Each entry below is to be duplicated precisely.

[Stored data entries]

══════════════════════════════

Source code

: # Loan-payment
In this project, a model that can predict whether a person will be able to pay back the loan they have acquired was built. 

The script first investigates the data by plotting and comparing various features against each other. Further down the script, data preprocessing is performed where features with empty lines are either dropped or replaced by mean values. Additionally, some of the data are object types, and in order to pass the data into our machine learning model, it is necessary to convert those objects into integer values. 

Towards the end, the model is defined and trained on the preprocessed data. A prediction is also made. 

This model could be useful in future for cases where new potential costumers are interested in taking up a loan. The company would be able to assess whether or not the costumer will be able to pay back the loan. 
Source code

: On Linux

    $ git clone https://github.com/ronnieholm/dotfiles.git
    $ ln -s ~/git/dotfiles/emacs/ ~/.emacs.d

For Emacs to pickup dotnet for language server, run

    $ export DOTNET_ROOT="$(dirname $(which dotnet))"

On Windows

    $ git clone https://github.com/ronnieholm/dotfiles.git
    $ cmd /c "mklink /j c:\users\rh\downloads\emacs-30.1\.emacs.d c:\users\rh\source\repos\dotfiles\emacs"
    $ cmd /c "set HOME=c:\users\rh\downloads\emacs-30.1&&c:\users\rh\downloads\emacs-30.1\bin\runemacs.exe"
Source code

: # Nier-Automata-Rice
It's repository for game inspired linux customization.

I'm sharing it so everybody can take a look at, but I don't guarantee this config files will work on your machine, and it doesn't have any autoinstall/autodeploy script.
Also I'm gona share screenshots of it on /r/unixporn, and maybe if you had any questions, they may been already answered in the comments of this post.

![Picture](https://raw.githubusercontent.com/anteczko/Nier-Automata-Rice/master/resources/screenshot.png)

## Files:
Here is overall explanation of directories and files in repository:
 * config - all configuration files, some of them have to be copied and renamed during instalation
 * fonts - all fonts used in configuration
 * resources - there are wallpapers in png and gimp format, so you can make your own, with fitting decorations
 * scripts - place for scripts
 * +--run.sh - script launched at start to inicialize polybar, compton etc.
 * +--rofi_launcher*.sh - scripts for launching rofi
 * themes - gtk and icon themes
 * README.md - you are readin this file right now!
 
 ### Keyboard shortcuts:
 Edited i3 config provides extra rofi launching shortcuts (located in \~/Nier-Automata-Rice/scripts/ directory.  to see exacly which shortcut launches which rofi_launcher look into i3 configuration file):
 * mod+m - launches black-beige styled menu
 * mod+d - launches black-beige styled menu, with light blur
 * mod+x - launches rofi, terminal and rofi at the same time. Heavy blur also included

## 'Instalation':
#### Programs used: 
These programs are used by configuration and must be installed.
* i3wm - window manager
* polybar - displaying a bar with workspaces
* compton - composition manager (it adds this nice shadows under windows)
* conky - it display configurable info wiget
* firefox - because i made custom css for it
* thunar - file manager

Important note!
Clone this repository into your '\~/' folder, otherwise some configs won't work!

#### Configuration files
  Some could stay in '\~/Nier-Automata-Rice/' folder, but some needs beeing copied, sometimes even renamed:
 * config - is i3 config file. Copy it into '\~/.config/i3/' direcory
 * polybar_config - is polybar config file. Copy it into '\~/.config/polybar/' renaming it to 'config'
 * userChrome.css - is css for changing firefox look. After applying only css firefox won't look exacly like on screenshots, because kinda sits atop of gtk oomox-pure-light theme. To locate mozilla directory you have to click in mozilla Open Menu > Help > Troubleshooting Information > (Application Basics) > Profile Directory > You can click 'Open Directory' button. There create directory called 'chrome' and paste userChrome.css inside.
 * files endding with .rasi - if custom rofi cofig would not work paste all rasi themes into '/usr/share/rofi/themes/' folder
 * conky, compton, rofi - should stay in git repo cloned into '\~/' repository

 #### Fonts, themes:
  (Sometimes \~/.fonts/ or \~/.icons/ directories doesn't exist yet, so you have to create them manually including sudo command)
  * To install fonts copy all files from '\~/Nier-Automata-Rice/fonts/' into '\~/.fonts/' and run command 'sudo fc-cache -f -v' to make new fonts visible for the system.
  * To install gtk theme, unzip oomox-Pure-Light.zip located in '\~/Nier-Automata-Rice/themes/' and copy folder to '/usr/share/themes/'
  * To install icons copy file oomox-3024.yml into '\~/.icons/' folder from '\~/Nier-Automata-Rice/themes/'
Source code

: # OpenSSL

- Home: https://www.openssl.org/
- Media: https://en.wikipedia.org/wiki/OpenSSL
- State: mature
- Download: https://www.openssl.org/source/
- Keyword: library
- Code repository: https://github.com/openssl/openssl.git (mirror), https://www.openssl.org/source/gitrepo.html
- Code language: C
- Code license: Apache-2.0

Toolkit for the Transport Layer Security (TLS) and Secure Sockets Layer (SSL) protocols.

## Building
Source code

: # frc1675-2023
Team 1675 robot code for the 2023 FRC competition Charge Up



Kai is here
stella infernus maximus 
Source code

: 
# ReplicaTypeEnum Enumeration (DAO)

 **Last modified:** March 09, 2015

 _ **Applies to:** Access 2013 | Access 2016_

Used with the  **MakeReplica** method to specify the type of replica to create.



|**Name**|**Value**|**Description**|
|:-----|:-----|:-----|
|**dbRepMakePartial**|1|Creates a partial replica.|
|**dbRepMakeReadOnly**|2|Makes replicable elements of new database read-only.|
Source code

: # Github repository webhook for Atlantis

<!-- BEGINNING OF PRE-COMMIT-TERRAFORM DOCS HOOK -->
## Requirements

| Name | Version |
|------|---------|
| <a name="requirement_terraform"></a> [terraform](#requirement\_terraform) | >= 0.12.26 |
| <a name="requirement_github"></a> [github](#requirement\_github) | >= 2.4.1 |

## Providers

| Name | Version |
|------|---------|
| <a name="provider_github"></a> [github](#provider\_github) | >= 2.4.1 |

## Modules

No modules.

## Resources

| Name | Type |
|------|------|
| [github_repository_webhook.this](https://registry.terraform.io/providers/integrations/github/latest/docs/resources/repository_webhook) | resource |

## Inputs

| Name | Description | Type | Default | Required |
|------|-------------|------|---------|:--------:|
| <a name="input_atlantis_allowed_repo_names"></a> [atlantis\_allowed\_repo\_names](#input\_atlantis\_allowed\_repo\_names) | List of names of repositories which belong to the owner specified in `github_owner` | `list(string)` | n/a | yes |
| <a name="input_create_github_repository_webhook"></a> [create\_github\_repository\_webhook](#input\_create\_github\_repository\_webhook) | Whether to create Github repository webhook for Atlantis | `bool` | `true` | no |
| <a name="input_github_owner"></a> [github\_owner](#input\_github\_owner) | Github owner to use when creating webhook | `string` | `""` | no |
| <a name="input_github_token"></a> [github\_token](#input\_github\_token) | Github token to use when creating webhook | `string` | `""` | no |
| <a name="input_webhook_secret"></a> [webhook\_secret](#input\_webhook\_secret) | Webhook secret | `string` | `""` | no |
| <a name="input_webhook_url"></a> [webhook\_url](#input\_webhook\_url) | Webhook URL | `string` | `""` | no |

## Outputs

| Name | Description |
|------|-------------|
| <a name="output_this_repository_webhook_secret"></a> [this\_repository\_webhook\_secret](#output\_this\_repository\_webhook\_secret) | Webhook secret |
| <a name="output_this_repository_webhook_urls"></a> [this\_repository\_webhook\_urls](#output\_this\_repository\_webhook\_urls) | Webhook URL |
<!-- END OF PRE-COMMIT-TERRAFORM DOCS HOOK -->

══════════════════════════════

- **Worked solution**:
Source code

: # Loan-payment
In this project, a model that can predict whether a person will be able to pay back the loan they have acquired was built. 

The script first investigates the data by plotting and comparing various features against each other. Further down the script, data preprocessing is performed where features with empty lines are either dropped or replaced by mean values. Additionally, some of the data are object types, and in order to pass the data into our machine learning model, it is necessary to convert those objects into integer values. 

Towards the end, the model is defined and trained on the preprocessed data. A prediction is also made. 

This model could be useful in future for cases where new potential costumers are interested in taking up a loan. The company would be able to assess whether or not the costumer will be able to pay back the loan. 
Source code

: On Linux

    $ git clone https://github.com/ronnieholm/dotfiles.git
    $ ln -s ~/git/dotfiles/emacs/ ~/.emacs.d

For Emacs to pickup dotnet for language server, run

    $ export DOTNET_ROOT="$(dirname $(which dotnet))"

On Windows

    $ git clone https://github.com/ronnieholm/dotfiles.git
    $ cmd /c "mklink /j c:\users\rh\downloads\emacs-30.1\.emacs.d c:\users\rh\source\repos\dotfiles\emacs"
    $ cmd /c "set HOME=c:\users\rh\downloads\emacs-30.1&&c:\users\rh\downloads\emacs-30.1\bin\runemacs.exe"
Source code

: # Nier-Automata-Rice
It's repository for game inspired linux customization.

I'm sharing it so everybody can take a look at, but I don't guarantee this config files will work on your machine, and it doesn't have any autoinstall/autodeploy script.
Also I'm gona share screenshots of it on /r/unixporn, and maybe if you had any questions, they may been already answered in the comments of this post.

![Picture](https://raw.githubusercontent.com/anteczko/Nier-Automata-Rice/master/resources/screenshot.png)

## Files:
Here is overall explanation of directories and files in repository:
 * config - all configuration files, some of them have to be copied and renamed during instalation
 * fonts - all fonts used in configuration
 * resources - there are wallpapers in png and gimp format, so you can make your own, with fitting decorations
 * scripts - place for scripts
 * +--run.sh - script launched at start to inicialize polybar, compton etc.
 * +--rofi_launcher*.sh - scripts for launching rofi
 * themes - gtk and icon themes
 * README.md - you are readin this file right now!
 
 ### Keyboard shortcuts:
 Edited i3 config provides extra rofi launching shortcuts (located in \~/Nier-Automata-Rice/scripts/ directory.  to see exacly which shortcut launches which rofi_launcher look into i3 configuration file):
 * mod+m - launches black-beige styled menu
 * mod+d - launches black-beige styled menu, with light blur
 * mod+x - launches rofi, terminal and rofi at the same time. Heavy blur also included

## 'Instalation':
#### Programs used: 
These programs are used by configuration and must be installed.
* i3wm - window manager
* polybar - displaying a bar with workspaces
* compton - composition manager (it adds this nice shadows under windows)
* conky - it display configurable info wiget
* firefox - because i made custom css for it
* thunar - file manager

Important note!
Clone this repository into your '\~/' folder, otherwise some configs won't work!

#### Configuration files
  Some could stay in '\~/Nier-Automata-Rice/' folder, but some needs beeing copied, sometimes even renamed:
 * config - is i3 config file. Copy it into '\~/.config/i3/' direcory
 * polybar_config - is polybar config file. Copy it into '\~/.config/polybar/' renaming it to 'config'
 * userChrome.css - is css for changing firefox look. After applying only css firefox won't look exacly like on screenshots, because kinda sits atop of gtk oomox-pure-light theme. To locate mozilla directory you have to click in mozilla Open Menu > Help > Troubleshooting Information > (Application Basics) > Profile Directory > You can click 'Open Directory' button. There create directory called 'chrome' and paste userChrome.css inside.
 * files endding with .rasi - if custom rofi cofig would not work paste all rasi themes into '/usr/share/rofi/themes/' folder
 * conky, compton, rofi - should stay in git repo cloned into '\~/' repository

 #### Fonts, themes:
  (Sometimes \~/.fonts/ or \~/.icons/ directories doesn't exist yet, so you have to create them manually including sudo command)
  * To install fonts copy all files from '\~/Nier-Automata-Rice/fonts/' into '\~/.fonts/' and run command 'sudo fc-cache -f -v' to make new fonts visible for the system.
  * To install gtk theme, unzip oomox-Pure-Light.zip located in '\~/Nier-Automata-Rice/themes/' and copy folder to '/usr/share/themes/'
  * To install icons copy file oomox-3024.yml into '\~/.icons/' folder from '\~/Nier-Automata-Rice/themes/'
Source code

: # OpenSSL

- Home: https://www.openssl.org/
- Media: https://en.wikipedia.org/wiki/OpenSSL
- State: mature
- Download: https://www.openssl.org/source/
- Keyword: library
- Code repository: https://github.com/openssl/openssl.git (mirror), https://www.openssl.org/source/gitrepo.html
- Code language: C
- Code license: Apache-2.0

Toolkit for the Transport Layer Security (TLS) and Secure Sockets Layer (SSL) protocols.

## Building
Source code

: # frc1675-2023
Team 1675 robot code for the 2023 FRC competition Charge Up



Kai is here
stella infernus maximus 
Source code

: 
# ReplicaTypeEnum Enumeration (DAO)

 **Last modified:** March 09, 2015

 _ **Applies to:** Access 2013 | Access 2016_

Used with the  **MakeReplica** method to specify the type of replica to create.



|**Name**|**Value**|**Description**|
|:-----|:-----|:-----|
|**dbRepMakePartial**|1|Creates a partial replica.|
|**dbRepMakeReadOnly**|2|Makes replicable elements of new database read-only.|
Source code

: # Github repository webhook for Atlantis

<!-- BEGINNING OF PRE-COMMIT-TERRAFORM DOCS HOOK -->
## Requirements

| Name | Version |
|------|---------|
| <a name="requirement_terraform"></a> [terraform](#requirement\_terraform) | >= 0.12.26 |
| <a name="requirement_github"></a> [github](#requirement\_github) | >= 2.4.1 |

## Providers

| Name | Version |
|------|---------|
| <a name="provider_github"></a> [github](#provider\_github) | >= 2.4.1 |

## Modules

No modules.

## Resources

| Name | Type |
|------|------|
| [github_repository_webhook.this](https://registry.terraform.io/providers/integrations/github/latest/docs/resources/repository_webhook) | resource |

## Inputs

| Name | Description | Type | Default | Required |
|------|-------------|------|---------|:--------:|
| <a name="input_atlantis_allowed_repo_names"></a> [atlantis\_allowed\_repo\_names](#input\_atlantis\_allowed\_repo\_names) | List of names of repositories which belong to the owner specified in `github_owner` | `list(string)` | n/a | yes |
| <a name="input_create_github_repository_webhook"></a> [create\_github\_repository\_webhook](#input\_create\_github\_repository\_webhook) | Whether to create Github repository webhook for Atlantis | `bool` | `true` | no |
| <a name="input_github_owner"></a> [github\_owner](#input\_github\_owner) | Github owner to use when creating webhook | `string` | `""` | no |
| <a name="input_github_token"></a> [github\_token](#input\_github\_token) | Github token to use when creating webhook | `string` | `""` | no |
| <a name="input_webhook_secret"></a> [webhook\_secret](#input\_webhook\_secret) | Webhook secret | `string` | `""` | no |
| <a name="input_webhook_url"></a> [webhook\_url](#input\_webhook\_url) | Webhook URL | `string` | `""` | no |

## Outputs

| Name | Description |
|------|-------------|
| <a name="output_this_repository_webhook_secret"></a> [this\_repository\_webhook\_secret](#output\_this\_repository\_webhook\_secret) | Webhook secret |
| <a name="output_this_repository_webhook_urls"></a> [this\_repository\_webhook\_urls](#output\_this\_repository\_webhook\_urls) | Webhook URL |
<!-- END OF PRE-COMMIT-TERRAFORM DOCS HOOK -->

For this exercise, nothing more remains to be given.